Records contained in a dataset
== Segment start ==

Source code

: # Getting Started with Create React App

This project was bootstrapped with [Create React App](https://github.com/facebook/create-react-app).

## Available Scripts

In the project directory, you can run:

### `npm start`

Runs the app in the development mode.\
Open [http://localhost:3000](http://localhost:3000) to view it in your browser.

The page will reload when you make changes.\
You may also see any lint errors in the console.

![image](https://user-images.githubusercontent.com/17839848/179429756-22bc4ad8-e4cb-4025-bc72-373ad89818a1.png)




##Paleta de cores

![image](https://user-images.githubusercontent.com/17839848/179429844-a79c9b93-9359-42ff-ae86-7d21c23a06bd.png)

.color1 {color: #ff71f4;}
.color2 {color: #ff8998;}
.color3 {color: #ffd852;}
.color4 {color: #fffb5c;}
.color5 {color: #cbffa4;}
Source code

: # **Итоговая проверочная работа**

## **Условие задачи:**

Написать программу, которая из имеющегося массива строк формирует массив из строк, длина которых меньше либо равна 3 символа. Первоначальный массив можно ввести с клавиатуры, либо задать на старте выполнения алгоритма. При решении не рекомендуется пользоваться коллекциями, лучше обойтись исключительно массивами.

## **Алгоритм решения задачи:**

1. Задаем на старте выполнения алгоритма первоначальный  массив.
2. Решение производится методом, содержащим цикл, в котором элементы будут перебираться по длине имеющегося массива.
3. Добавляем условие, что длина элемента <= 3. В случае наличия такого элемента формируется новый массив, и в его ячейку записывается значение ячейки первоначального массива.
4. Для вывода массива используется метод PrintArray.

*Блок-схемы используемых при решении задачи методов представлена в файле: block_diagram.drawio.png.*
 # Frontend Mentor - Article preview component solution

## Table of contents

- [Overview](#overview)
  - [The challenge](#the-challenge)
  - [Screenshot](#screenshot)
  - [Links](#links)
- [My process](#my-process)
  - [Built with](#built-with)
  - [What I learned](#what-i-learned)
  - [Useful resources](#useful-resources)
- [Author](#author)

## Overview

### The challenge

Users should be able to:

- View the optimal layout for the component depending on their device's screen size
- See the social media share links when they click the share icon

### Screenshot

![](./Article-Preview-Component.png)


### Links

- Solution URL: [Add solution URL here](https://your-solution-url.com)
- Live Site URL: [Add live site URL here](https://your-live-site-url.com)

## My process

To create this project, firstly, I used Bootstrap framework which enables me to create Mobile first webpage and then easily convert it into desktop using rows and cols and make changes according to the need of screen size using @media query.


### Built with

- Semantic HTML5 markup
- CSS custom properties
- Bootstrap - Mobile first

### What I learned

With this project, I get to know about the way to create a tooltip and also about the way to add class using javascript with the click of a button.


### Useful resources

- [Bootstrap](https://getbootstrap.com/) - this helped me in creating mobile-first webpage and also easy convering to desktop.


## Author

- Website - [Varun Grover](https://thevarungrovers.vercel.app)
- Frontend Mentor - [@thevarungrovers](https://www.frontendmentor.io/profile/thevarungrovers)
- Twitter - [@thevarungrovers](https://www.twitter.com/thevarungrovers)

== Segment end ==

Print all of the records, leaving each one exactly as it appears above.

*Solution to this task:*
Source code

: # Getting Started with Create React App

This project was bootstrapped with [Create React App](https://github.com/facebook/create-react-app).

## Available Scripts

In the project directory, you can run:

### `npm start`

Runs the app in the development mode.\
Open [http://localhost:3000](http://localhost:3000) to view it in your browser.

The page will reload when you make changes.\
You may also see any lint errors in the console.

![image](https://user-images.githubusercontent.com/17839848/179429756-22bc4ad8-e4cb-4025-bc72-373ad89818a1.png)




##Paleta de cores

![image](https://user-images.githubusercontent.com/17839848/179429844-a79c9b93-9359-42ff-ae86-7d21c23a06bd.png)

.color1 {color: #ff71f4;}
.color2 {color: #ff8998;}
.color3 {color: #ffd852;}
.color4 {color: #fffb5c;}
.color5 {color: #cbffa4;}
Source code

: # **Итоговая проверочная работа**

## **Условие задачи:**

Написать программу, которая из имеющегося массива строк формирует массив из строк, длина которых меньше либо равна 3 символа. Первоначальный массив можно ввести с клавиатуры, либо задать на старте выполнения алгоритма. При решении не рекомендуется пользоваться коллекциями, лучше обойтись исключительно массивами.

## **Алгоритм решения задачи:**

1. Задаем на старте выполнения алгоритма первоначальный  массив.
2. Решение производится методом, содержащим цикл, в котором элементы будут перебираться по длине имеющегося массива.
3. Добавляем условие, что длина элемента <= 3. В случае наличия такого элемента формируется новый массив, и в его ячейку записывается значение ячейки первоначального массива.
4. Для вывода массива используется метод PrintArray.

*Блок-схемы используемых при решении задачи методов представлена в файле: block_diagram.drawio.png.*
 # Frontend Mentor - Article preview component solution

## Table of contents

- [Overview](#overview)
  - [The challenge](#the-challenge)
  - [Screenshot](#screenshot)
  - [Links](#links)
- [My process](#my-process)
  - [Built with](#built-with)
  - [What I learned](#what-i-learned)
  - [Useful resources](#useful-resources)
- [Author](#author)

## Overview

### The challenge

Users should be able to:

- View the optimal layout for the component depending on their device's screen size
- See the social media share links when they click the share icon

### Screenshot

![](./Article-Preview-Component.png)


### Links

- Solution URL: [Add solution URL here](https://your-solution-url.com)
- Live Site URL: [Add live site URL here](https://your-live-site-url.com)

## My process

To create this project, firstly, I used Bootstrap framework which enables me to create Mobile first webpage and then easily convert it into desktop using rows and cols and make changes according to the need of screen size using @media query.


### Built with

- Semantic HTML5 markup
- CSS custom properties
- Bootstrap - Mobile first

### What I learned

With this project, I get to know about the way to create a tooltip and also about the way to add class using javascript with the click of a button.


### Useful resources

- [Bootstrap](https://getbootstrap.com/) - this helped me in creating mobile-first webpage and also easy convering to desktop.


## Author

- Website - [Varun Grover](https://thevarungrovers.vercel.app)
- Frontend Mentor - [@thevarungrovers](https://www.frontendmentor.io/profile/thevarungrovers)
- Twitter - [@thevarungrovers](https://www.twitter.com/thevarungrovers)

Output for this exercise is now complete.